■ **DATA SHOWN**
*** Begin section ***

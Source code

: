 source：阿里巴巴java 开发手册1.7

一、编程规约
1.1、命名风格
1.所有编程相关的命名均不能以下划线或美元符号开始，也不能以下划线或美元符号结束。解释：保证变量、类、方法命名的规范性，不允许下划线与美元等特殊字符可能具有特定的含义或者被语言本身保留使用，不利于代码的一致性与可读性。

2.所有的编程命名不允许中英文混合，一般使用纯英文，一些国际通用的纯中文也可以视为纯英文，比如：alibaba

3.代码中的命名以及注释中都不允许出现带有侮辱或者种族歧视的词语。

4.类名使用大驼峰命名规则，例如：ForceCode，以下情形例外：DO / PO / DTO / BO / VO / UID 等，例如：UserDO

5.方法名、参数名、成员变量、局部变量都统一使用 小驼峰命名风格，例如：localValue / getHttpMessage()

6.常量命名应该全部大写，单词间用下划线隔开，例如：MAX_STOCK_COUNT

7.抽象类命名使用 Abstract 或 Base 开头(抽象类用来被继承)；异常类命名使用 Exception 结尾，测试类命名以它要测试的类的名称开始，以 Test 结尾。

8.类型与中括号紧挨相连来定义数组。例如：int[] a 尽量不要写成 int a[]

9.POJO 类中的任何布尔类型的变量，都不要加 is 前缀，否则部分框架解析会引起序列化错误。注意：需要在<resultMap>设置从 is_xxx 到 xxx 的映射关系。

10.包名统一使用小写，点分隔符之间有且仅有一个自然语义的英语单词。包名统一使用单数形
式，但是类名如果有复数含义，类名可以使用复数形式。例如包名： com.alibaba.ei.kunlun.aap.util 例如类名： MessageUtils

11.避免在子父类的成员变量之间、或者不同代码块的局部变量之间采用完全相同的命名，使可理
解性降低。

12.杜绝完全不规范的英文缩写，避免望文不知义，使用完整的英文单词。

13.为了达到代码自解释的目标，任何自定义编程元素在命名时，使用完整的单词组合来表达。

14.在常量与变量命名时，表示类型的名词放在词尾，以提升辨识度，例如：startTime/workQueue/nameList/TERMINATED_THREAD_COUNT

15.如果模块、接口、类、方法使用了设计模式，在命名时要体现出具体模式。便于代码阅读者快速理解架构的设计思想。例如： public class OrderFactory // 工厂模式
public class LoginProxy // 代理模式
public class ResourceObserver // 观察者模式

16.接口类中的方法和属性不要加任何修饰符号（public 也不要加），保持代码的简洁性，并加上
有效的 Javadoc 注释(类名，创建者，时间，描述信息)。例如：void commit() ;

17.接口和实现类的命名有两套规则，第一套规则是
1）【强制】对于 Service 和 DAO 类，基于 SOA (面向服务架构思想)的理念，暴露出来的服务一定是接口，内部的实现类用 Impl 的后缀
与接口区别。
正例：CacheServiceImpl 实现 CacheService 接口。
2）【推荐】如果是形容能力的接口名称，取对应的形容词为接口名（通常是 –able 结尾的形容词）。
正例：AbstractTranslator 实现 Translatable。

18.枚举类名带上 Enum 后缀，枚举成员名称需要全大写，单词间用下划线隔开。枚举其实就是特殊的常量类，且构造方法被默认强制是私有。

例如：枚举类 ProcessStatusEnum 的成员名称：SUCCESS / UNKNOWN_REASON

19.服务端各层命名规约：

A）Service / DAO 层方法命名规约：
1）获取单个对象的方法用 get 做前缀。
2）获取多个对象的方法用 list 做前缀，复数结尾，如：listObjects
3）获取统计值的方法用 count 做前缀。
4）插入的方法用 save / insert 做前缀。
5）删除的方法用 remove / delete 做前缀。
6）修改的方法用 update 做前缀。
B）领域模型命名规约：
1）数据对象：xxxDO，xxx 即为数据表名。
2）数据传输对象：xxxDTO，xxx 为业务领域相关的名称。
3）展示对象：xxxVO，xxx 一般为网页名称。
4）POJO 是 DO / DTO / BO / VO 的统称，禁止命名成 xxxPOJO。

*** End section ***

Please retype, without any change, the line containing "A）Service / DAO 层方法命名规约：" and every line after it to the end of the entries above, and only those.

■ **SOLUTION TO THIS TASK**
A）Service / DAO 层方法命名规约：
1）获取单个对象的方法用 get 做前缀。
2）获取多个对象的方法用 list 做前缀，复数结尾，如：listObjects
3）获取统计值的方法用 count 做前缀。
4）插入的方法用 save / insert 做前缀。
5）删除的方法用 remove / delete 做前缀。
6）修改的方法用 update 做前缀。
B）领域模型命名规约：
1）数据对象：xxxDO，xxx 即为数据表名。
2）数据传输对象：xxxDTO，xxx 为业务领域相关的名称。
3）展示对象：xxxVO，xxx 一般为网页名称。
4）POJO 是 DO / DTO / BO / VO 的统称，禁止命名成 xxxPOJO。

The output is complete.